The day started out pretty good. Terry, his friend Dwight, and I were going to go to Cincinnati, then to Newport to see BLAZING SADDLES again. Terry and I ended up going into town alone but I didn't buy anything. Then we walked from the Stadium to the new Coliseum and got the Dawn tickets. He paid but I wasn't happy when he childishly wouldn't even let me keep my own ticket. He insisted on hanging onto both for some reason. I hate it when he does things like that.
Eventually, we did get to BLAZING SADDLES and, if anything, it seemed even funnier than before! While we were at the Newport Shopping Center, I picked up the Beatles YESTERDAY AND TODAY on 8 track tape rather than as an album. I even got some Wendy's to take home for mom and dad when Terry showed me the Wendy's over there.
It had threatened rain all day and I found out later that there was a tornado watch the whole time we were out! Mom was out shopping though, too. She bought me the ingredients for my own leisure suit! Neat! It finally did storm after we all got home, harder than I have ever seen it before! It was like in that Ray Bradbury story, THE LONG RAIN.

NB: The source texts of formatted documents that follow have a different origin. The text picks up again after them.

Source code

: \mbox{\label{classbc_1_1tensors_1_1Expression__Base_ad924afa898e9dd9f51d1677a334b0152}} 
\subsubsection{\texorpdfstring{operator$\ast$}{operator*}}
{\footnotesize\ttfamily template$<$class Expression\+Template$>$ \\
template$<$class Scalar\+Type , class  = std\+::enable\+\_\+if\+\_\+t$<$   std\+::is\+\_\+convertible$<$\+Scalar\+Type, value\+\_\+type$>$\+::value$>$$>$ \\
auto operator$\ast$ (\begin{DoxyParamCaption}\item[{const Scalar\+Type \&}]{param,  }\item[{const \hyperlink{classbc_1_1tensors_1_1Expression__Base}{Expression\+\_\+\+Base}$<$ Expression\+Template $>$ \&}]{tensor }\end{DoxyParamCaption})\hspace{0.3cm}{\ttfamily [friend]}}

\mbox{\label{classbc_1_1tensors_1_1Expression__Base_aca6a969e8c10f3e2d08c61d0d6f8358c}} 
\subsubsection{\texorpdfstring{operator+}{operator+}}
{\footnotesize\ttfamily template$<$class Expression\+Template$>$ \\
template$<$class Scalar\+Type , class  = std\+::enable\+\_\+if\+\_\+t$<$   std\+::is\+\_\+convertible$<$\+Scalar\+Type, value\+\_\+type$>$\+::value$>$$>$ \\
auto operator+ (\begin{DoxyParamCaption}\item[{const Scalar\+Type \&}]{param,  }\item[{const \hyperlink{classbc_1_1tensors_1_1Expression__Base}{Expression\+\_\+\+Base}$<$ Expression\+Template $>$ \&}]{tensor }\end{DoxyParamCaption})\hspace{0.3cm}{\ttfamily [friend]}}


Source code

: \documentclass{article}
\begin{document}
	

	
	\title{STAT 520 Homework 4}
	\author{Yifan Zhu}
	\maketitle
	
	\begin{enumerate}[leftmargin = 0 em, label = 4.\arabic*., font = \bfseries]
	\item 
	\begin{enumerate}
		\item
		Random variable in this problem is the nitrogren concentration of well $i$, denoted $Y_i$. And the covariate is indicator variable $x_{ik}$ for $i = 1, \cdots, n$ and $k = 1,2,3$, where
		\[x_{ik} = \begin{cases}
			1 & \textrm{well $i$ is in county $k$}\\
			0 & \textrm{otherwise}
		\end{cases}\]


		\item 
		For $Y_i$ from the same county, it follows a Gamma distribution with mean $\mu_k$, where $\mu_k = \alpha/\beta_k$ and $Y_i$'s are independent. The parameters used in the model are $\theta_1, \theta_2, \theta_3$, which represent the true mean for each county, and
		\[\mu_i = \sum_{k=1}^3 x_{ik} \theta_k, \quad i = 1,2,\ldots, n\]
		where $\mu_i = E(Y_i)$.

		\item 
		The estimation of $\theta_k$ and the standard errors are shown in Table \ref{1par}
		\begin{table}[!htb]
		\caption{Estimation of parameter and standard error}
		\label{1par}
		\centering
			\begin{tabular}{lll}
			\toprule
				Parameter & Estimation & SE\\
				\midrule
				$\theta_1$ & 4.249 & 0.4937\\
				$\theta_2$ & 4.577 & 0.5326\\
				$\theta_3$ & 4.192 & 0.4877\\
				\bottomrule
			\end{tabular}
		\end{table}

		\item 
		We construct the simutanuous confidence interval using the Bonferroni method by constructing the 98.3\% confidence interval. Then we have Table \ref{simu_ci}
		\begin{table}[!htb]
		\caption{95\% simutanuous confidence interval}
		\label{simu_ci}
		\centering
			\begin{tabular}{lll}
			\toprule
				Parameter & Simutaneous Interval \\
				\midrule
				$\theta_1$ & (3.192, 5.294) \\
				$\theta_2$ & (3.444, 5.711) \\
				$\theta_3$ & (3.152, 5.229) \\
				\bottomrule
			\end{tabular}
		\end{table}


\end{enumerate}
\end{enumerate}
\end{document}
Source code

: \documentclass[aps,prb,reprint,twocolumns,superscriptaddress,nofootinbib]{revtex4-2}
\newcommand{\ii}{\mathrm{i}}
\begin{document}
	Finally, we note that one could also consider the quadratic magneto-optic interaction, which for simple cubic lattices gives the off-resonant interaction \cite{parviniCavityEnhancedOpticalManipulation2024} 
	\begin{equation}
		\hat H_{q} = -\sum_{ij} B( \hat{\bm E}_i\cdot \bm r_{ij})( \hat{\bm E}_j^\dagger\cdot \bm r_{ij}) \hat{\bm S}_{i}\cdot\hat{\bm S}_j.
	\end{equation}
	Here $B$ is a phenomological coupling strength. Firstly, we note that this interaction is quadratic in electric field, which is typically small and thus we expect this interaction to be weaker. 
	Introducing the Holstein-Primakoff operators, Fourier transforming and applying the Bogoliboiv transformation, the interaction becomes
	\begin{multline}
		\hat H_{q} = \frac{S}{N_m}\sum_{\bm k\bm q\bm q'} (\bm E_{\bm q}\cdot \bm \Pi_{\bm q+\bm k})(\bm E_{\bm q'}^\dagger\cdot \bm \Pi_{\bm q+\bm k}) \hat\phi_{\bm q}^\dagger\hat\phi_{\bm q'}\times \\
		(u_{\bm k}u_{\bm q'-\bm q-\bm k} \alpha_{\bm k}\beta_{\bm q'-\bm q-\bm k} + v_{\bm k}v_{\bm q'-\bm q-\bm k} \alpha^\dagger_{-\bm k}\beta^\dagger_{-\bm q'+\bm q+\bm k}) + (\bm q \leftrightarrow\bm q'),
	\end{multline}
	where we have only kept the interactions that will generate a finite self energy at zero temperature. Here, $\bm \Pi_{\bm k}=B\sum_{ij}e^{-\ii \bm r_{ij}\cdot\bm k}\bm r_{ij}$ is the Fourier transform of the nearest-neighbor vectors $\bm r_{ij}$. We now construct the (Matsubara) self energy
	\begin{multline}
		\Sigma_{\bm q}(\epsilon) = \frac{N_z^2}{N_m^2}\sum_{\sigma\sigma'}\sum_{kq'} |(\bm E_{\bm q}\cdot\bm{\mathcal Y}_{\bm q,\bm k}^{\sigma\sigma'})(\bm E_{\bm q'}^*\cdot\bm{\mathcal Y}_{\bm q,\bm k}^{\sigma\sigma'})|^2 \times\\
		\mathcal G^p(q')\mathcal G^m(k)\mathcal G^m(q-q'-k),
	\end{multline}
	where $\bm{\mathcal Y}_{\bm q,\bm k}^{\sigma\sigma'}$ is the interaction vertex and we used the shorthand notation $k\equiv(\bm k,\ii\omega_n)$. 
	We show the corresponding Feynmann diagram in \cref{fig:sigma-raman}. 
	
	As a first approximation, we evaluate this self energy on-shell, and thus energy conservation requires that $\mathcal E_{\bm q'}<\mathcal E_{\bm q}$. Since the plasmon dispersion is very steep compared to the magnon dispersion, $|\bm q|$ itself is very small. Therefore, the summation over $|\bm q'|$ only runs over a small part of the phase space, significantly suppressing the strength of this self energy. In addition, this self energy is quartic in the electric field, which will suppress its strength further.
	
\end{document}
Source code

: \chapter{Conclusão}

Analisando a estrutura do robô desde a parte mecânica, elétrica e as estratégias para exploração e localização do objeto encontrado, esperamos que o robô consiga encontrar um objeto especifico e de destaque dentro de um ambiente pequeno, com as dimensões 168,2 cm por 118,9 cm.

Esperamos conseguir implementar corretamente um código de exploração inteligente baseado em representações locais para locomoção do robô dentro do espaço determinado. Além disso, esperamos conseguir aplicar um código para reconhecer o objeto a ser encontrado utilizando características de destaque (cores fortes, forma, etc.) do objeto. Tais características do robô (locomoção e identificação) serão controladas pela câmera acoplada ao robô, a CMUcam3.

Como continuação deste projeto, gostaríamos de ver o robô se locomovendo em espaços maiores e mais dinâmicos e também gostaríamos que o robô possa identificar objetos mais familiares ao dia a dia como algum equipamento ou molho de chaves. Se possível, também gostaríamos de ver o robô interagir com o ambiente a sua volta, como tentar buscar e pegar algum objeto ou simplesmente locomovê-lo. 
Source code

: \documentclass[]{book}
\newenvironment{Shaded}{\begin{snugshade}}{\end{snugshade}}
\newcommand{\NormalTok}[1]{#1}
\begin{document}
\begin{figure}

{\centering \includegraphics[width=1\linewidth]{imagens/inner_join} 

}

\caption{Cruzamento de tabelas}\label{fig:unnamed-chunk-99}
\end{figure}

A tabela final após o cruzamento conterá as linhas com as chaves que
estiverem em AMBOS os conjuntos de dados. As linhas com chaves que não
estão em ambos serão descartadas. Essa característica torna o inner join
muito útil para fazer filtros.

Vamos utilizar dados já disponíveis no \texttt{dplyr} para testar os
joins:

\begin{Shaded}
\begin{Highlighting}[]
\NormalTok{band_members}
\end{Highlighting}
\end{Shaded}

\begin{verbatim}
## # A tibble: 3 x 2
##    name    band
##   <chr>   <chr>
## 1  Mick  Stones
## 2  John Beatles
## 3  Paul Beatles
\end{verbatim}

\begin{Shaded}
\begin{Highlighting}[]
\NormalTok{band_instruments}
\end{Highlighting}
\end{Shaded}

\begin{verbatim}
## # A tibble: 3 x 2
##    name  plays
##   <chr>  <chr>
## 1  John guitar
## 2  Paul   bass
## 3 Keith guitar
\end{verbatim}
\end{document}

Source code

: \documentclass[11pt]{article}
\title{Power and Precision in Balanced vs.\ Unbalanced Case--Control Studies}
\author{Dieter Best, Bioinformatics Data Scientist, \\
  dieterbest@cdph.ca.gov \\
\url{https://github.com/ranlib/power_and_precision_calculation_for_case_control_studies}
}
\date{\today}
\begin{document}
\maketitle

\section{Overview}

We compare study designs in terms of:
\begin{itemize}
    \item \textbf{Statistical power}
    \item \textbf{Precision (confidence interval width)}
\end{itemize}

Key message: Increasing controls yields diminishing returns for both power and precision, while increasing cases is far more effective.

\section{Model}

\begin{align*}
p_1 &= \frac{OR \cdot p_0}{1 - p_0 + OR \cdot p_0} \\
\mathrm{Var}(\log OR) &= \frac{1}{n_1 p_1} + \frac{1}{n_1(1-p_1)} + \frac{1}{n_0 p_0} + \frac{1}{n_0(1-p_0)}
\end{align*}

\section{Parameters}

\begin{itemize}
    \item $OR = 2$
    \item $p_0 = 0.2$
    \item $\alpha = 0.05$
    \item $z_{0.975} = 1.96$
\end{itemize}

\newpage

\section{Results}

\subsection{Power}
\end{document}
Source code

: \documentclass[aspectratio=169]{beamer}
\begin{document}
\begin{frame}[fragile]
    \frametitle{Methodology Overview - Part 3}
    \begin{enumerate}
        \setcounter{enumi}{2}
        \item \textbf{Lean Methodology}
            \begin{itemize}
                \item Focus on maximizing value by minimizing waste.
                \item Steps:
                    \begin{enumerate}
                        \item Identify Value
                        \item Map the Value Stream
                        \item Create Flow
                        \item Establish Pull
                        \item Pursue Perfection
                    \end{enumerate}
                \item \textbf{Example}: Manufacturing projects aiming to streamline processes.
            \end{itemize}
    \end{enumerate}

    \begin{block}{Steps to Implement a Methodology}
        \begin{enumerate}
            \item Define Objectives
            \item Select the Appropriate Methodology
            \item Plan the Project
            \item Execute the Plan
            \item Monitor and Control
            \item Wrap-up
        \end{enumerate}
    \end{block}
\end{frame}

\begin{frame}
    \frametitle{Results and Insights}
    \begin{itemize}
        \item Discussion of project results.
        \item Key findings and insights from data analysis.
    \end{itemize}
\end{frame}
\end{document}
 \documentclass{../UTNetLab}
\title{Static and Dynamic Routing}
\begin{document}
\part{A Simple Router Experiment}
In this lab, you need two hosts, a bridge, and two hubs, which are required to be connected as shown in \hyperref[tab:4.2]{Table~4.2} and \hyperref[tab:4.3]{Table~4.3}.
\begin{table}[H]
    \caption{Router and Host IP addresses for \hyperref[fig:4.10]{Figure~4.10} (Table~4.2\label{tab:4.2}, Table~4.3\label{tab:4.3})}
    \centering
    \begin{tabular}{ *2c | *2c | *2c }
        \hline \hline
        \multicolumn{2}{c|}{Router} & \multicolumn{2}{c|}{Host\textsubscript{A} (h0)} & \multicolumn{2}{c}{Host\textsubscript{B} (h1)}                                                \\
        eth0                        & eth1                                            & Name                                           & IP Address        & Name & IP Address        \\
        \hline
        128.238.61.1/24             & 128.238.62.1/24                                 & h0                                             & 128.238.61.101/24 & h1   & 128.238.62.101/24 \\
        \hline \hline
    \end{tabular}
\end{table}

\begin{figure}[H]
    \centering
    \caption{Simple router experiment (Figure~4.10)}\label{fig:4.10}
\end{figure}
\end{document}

NOTES: I had mentioned Dwight before and that I couldn't quite recall what happened to him. I asked Terry recently and he reminded me that he had accidentally drowned.
BLAZING SADDLES--represented here with a rarely seen poster--was Mel Brooks' outrageous western farce mixed with parody and more than a little satire. I became a big Brooks fan but I still think this was his best feature. Cleavon Little is amazingly charismatic as the new sheriff who just happens to be black. Although co-written by Richard Pryor and perhaps intended asa vehicle for himself, I can't imagine the more sedate Pryor of this period being anywhere near as good. There is no attempt at a true linear plot and anachronistic gags crowd the screen every moment. Harvey Korman, Madeline Kahn, Alex Karras and particularly Gene Wilder all received career boosts from this BLAZING SADDLES. If you haven't seen it, do so...now.